Pull out all lines from the listing below in which the word "left" appears.

——

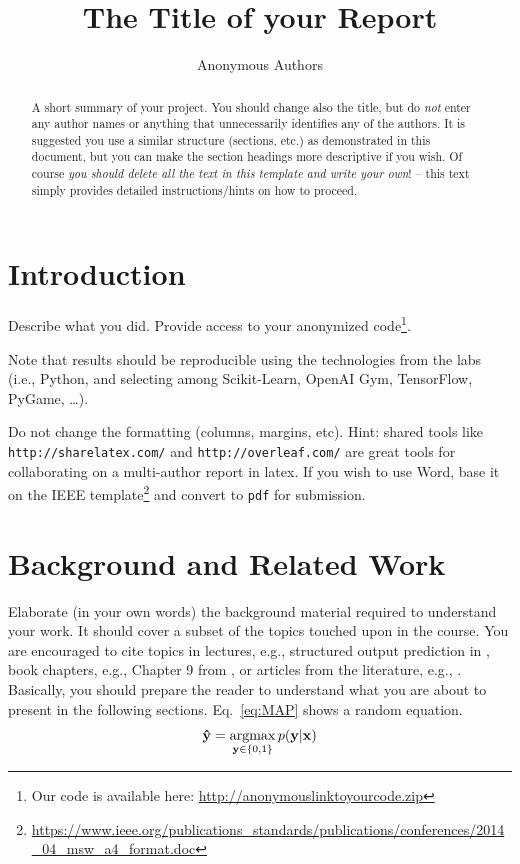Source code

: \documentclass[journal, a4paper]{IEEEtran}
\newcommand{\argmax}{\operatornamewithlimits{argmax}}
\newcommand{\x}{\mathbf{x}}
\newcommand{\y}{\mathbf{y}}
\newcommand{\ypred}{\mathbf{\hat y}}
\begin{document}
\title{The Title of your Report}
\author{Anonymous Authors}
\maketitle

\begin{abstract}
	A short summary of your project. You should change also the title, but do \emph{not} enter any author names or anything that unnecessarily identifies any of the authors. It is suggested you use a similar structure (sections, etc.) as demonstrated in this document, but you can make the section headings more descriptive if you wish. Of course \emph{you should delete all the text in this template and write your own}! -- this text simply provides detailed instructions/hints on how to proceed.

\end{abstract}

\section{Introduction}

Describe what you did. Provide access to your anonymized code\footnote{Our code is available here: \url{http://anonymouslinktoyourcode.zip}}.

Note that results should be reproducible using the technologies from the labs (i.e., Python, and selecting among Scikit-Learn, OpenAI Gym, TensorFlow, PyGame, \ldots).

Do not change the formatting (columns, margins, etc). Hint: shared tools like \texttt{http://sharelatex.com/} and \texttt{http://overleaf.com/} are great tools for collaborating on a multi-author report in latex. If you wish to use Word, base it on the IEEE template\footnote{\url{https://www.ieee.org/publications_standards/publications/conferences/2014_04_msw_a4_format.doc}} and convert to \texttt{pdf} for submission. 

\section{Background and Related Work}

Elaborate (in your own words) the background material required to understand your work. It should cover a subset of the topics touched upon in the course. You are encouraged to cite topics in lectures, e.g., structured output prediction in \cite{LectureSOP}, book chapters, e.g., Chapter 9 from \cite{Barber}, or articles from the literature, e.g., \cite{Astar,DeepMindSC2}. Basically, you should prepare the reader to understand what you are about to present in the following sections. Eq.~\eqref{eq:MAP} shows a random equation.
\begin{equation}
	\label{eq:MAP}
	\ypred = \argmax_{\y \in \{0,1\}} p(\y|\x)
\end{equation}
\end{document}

——

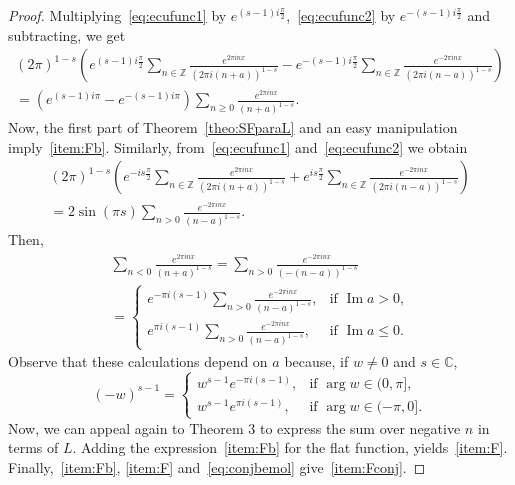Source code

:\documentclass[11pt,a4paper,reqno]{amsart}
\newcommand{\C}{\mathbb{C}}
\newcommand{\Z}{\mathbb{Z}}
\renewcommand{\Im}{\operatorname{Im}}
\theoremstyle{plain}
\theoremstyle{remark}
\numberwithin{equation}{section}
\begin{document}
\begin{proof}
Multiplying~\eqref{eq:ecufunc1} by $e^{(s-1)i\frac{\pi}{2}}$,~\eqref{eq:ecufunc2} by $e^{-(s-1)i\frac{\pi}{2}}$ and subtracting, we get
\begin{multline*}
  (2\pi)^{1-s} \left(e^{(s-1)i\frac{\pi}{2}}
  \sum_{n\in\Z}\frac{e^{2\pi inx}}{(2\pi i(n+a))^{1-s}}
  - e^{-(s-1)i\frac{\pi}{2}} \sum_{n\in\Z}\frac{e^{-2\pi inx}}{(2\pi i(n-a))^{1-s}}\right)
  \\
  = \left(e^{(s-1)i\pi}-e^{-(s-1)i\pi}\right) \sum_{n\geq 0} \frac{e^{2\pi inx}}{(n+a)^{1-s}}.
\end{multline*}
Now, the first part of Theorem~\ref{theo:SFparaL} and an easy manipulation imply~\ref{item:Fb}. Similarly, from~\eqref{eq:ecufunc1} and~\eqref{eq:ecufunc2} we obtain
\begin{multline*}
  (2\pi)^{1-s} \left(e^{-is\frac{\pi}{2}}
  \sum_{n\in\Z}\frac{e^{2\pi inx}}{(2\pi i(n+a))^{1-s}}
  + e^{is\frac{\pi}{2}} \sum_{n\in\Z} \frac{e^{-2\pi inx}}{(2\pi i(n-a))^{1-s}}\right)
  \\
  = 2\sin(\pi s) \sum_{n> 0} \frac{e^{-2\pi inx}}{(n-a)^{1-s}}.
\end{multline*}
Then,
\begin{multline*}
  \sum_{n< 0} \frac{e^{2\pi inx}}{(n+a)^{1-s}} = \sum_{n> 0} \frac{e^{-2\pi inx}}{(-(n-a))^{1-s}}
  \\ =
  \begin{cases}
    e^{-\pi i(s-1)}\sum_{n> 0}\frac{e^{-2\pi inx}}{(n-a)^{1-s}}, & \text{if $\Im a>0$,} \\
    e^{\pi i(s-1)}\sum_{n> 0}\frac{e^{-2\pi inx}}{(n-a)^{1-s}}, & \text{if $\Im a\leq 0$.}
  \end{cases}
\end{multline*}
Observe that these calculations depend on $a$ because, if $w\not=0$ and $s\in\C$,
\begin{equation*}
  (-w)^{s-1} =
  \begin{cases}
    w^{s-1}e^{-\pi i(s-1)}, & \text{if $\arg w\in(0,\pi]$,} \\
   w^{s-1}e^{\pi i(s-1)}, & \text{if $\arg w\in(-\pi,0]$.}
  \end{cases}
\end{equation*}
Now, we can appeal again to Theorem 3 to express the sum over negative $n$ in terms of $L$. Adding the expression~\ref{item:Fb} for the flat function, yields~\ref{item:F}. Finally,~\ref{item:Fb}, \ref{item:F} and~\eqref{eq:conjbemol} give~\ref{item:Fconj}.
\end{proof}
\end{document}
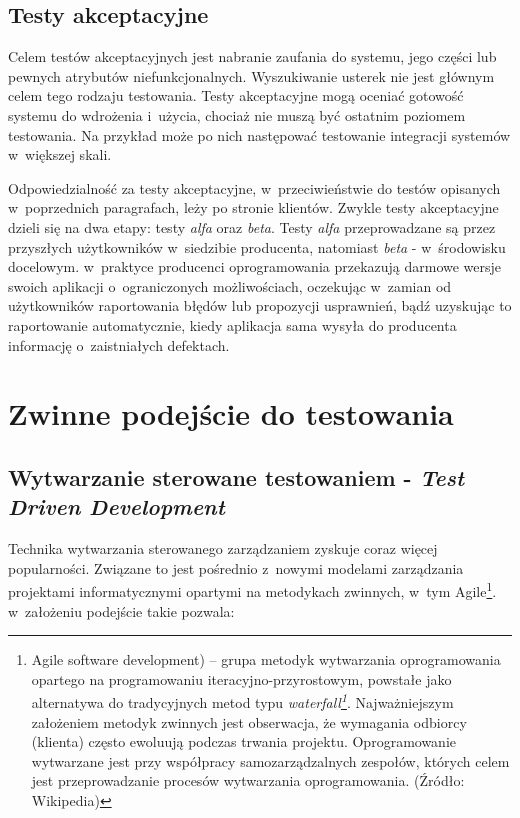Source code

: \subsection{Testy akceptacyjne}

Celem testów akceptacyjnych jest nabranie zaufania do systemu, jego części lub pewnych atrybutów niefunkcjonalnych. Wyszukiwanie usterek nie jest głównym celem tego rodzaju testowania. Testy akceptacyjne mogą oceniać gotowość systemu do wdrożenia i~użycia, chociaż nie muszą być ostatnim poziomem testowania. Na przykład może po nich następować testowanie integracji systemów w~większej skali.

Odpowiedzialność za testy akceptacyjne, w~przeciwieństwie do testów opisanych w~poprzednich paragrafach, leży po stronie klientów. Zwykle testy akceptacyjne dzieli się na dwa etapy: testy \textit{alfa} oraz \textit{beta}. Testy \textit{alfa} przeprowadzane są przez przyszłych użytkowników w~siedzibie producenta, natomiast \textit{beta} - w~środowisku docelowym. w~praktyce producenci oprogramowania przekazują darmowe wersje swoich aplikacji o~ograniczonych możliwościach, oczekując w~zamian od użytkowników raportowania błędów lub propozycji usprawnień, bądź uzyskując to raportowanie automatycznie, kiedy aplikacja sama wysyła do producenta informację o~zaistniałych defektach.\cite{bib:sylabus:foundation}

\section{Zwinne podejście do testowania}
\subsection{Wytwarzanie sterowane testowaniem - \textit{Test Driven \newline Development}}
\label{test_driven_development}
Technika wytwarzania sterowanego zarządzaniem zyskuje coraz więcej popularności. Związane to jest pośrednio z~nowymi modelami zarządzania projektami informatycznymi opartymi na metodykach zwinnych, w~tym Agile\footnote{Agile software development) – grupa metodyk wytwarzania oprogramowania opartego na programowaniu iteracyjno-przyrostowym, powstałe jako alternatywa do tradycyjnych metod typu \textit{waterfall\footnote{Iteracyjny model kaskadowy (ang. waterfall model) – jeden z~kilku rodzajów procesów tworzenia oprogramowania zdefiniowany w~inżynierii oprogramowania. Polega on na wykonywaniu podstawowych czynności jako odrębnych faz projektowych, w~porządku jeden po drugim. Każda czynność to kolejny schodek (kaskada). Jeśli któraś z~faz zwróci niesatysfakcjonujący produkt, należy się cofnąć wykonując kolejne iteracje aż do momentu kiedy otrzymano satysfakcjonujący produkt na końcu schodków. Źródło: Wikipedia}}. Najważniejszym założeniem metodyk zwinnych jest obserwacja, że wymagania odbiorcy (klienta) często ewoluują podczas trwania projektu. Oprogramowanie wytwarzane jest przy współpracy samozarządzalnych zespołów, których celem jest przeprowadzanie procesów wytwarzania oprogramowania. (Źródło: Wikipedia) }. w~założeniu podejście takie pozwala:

——

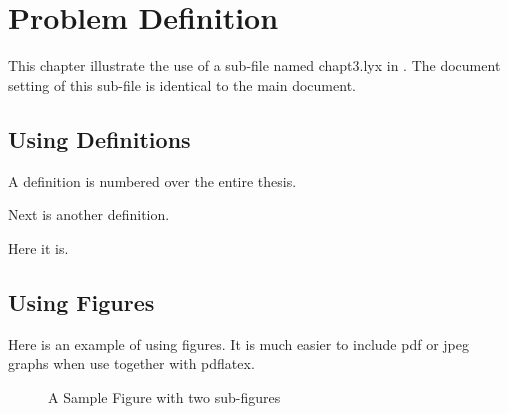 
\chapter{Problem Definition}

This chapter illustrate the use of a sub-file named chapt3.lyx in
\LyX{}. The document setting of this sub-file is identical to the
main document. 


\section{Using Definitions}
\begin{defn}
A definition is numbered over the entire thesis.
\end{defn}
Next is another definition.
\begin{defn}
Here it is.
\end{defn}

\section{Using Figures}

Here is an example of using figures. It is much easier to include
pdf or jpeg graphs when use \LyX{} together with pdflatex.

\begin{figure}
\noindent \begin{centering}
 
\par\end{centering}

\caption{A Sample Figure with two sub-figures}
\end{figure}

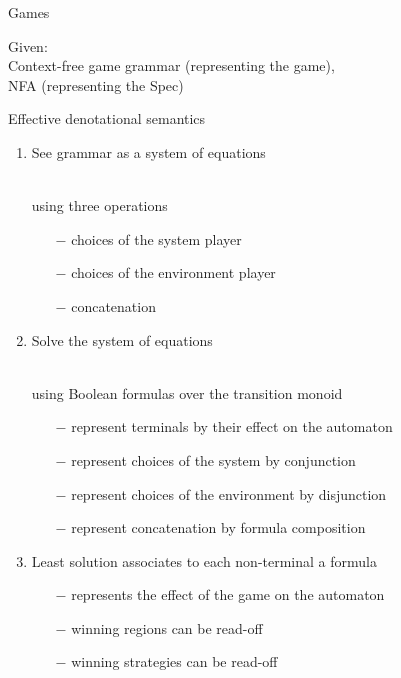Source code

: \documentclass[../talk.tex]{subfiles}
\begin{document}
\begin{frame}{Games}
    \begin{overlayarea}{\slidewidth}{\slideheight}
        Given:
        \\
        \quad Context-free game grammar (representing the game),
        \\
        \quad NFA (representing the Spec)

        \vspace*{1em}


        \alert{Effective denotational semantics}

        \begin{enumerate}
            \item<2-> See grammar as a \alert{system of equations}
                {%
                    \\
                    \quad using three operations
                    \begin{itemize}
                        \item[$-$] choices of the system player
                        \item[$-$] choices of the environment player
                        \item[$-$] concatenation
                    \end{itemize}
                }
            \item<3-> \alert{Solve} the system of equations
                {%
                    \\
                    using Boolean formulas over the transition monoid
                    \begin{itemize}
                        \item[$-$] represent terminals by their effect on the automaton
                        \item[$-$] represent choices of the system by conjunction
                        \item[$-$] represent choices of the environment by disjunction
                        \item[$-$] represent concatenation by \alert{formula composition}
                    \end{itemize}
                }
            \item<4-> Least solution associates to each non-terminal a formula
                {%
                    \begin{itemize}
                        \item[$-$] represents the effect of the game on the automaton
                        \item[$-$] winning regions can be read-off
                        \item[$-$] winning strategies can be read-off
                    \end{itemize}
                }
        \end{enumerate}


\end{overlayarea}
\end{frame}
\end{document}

——

- _Response for this exercise_:
  (2\pi)^{1-s} \left(e^{(s-1)i\frac{\pi}{2}}
  = \left(e^{(s-1)i\pi}-e^{-(s-1)i\pi}\right) \sum_{n\geq 0} \frac{e^{2\pi inx}}{(n+a)^{1-s}}.
  (2\pi)^{1-s} \left(e^{-is\frac{\pi}{2}}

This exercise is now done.